**TASK TO COMPLETE:**
The reply should be one number: how many lines of the data below contain "this".

Start of PROVIDED MATERIAL

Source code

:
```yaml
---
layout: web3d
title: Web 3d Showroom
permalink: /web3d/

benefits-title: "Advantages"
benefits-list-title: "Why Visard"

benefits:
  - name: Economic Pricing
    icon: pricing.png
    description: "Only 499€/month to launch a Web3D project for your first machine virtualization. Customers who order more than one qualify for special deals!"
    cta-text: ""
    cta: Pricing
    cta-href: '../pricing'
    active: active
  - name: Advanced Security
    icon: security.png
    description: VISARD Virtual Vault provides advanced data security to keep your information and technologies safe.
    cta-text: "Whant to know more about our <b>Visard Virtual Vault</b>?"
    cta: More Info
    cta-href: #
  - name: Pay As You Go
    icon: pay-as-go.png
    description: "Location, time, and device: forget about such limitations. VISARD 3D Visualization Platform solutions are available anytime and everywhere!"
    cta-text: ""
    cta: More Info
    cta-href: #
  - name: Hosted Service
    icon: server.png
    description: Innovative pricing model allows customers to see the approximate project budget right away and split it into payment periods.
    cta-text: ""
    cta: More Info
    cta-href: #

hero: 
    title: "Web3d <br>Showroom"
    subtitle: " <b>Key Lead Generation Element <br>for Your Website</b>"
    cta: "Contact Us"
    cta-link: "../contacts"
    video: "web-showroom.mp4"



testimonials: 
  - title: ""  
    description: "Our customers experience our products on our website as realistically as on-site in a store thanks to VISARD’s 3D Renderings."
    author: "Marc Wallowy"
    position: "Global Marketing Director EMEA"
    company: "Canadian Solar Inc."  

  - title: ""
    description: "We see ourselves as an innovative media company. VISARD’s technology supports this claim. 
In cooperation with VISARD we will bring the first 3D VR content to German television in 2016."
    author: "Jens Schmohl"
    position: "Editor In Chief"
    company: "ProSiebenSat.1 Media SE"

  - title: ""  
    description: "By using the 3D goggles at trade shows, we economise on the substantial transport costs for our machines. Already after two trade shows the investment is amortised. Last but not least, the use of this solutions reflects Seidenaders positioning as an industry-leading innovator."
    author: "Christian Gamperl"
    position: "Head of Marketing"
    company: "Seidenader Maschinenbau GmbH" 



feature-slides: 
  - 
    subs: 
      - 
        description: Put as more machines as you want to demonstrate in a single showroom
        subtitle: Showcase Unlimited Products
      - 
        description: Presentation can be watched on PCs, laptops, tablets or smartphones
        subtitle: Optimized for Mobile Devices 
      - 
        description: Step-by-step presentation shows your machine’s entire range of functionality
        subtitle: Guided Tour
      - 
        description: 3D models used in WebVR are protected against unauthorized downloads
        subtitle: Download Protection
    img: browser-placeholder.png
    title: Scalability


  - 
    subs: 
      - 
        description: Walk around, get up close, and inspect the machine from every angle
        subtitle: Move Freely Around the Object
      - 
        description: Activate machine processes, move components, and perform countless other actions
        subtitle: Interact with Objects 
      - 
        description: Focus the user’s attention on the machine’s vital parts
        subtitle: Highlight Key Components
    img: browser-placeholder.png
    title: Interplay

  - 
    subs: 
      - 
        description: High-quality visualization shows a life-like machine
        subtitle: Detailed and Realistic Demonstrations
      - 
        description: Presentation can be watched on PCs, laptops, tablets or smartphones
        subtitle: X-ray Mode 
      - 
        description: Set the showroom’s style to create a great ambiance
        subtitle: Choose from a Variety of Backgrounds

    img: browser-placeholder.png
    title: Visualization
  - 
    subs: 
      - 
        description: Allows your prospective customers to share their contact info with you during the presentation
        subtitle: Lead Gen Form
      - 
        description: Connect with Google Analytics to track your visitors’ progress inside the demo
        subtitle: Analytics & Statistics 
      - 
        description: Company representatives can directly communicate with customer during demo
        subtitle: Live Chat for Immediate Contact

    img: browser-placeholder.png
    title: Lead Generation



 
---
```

End of PROVIDED MATERIAL

**EXERCISE SOLUTION:**
2